___ Record excerpts

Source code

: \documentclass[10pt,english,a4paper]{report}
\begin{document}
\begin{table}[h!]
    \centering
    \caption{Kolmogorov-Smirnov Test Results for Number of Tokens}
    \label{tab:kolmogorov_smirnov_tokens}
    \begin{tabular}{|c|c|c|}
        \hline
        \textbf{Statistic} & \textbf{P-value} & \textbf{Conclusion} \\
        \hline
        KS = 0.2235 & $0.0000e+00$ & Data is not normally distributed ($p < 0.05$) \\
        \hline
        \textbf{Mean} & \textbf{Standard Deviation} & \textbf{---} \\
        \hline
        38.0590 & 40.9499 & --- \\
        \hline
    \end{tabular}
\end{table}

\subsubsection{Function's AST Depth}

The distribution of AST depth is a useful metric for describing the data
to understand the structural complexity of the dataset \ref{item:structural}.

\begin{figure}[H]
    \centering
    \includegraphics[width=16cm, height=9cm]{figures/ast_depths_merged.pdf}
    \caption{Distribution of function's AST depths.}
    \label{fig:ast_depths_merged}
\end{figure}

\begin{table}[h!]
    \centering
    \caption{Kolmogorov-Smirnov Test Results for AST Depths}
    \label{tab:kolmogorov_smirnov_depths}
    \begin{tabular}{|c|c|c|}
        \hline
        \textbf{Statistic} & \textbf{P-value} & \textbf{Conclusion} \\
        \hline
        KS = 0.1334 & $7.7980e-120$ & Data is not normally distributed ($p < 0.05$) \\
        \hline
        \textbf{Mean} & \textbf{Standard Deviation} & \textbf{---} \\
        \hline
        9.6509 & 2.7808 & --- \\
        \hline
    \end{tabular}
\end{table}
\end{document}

______
___ Record excerpts

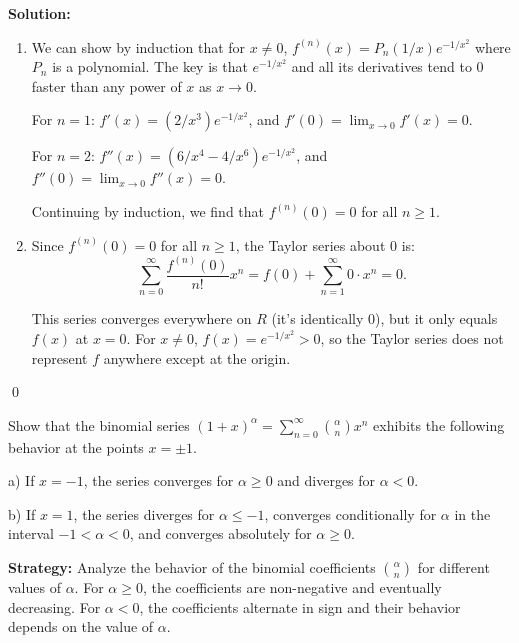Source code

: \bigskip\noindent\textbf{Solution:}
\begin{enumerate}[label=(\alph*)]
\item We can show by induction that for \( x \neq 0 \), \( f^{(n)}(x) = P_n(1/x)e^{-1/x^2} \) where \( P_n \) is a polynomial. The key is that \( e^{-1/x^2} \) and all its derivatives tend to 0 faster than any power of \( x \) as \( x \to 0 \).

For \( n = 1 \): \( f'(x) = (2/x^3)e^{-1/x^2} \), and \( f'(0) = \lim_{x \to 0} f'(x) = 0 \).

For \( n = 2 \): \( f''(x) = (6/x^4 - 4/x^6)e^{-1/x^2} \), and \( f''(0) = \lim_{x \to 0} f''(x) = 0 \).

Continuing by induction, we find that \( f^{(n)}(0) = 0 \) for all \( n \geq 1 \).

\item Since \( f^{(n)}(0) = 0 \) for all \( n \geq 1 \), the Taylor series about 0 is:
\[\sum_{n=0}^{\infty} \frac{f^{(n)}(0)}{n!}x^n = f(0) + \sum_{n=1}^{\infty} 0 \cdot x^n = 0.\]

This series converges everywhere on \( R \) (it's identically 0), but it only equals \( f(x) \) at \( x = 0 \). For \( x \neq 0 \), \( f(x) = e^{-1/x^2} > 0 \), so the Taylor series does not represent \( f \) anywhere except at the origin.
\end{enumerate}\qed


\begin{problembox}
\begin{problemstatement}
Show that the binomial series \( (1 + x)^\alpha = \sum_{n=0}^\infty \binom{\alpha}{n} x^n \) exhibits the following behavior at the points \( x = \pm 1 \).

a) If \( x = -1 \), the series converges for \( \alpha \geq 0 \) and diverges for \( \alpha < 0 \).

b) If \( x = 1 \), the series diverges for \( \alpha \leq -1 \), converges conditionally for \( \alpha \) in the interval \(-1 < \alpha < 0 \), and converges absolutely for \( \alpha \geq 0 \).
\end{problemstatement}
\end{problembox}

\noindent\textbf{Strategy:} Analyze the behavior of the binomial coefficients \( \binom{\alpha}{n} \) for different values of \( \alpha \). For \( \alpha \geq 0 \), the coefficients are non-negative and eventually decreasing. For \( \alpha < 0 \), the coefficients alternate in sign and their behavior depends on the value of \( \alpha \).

______
___ Record excerpts

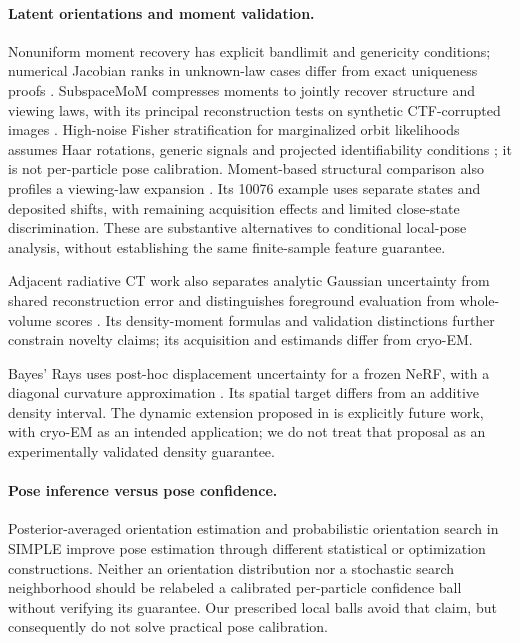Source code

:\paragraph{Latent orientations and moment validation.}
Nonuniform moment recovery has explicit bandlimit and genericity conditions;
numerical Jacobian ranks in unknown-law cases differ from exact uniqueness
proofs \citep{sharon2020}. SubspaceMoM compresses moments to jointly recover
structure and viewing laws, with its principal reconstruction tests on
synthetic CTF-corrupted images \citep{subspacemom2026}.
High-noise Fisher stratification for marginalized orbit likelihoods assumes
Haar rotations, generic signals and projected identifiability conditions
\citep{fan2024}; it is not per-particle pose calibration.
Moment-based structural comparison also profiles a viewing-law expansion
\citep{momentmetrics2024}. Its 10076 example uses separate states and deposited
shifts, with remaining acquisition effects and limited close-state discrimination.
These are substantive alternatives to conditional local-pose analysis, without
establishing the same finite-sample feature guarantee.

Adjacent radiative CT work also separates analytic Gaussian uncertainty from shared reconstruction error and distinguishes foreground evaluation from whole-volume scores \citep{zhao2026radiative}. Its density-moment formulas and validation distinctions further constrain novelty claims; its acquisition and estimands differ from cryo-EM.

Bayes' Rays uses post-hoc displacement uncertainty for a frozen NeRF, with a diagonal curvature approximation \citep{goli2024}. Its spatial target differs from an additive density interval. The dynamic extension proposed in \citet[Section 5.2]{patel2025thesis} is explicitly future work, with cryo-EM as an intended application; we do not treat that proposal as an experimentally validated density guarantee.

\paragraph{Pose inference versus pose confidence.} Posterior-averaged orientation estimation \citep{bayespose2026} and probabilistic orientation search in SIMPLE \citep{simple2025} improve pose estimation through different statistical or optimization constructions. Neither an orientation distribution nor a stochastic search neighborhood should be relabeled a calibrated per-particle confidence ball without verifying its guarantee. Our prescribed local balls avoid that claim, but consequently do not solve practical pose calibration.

______

Task instructions
Of the entries above, repeat exactly the lines from the line with "synthetic CTF-corrupted images" through the line with "Adjacent radiative CT", both of them included.

Output below
synthetic CTF-corrupted images \citep{subspacemom2026}.
High-noise Fisher stratification for marginalized orbit likelihoods assumes
Haar rotations, generic signals and projected identifiability conditions
\citep{fan2024}; it is not per-particle pose calibration.
Moment-based structural comparison also profiles a viewing-law expansion
\citep{momentmetrics2024}. Its 10076 example uses separate states and deposited
shifts, with remaining acquisition effects and limited close-state discrimination.
These are substantive alternatives to conditional local-pose analysis, without
establishing the same finite-sample feature guarantee.

Adjacent radiative CT work also separates analytic Gaussian uncertainty from shared reconstruction error and distinguishes foreground evaluation from whole-volume scores \citep{zhao2026radiative}. Its density-moment formulas and validation distinctions further constrain novelty claims; its acquisition and estimands differ from cryo-EM.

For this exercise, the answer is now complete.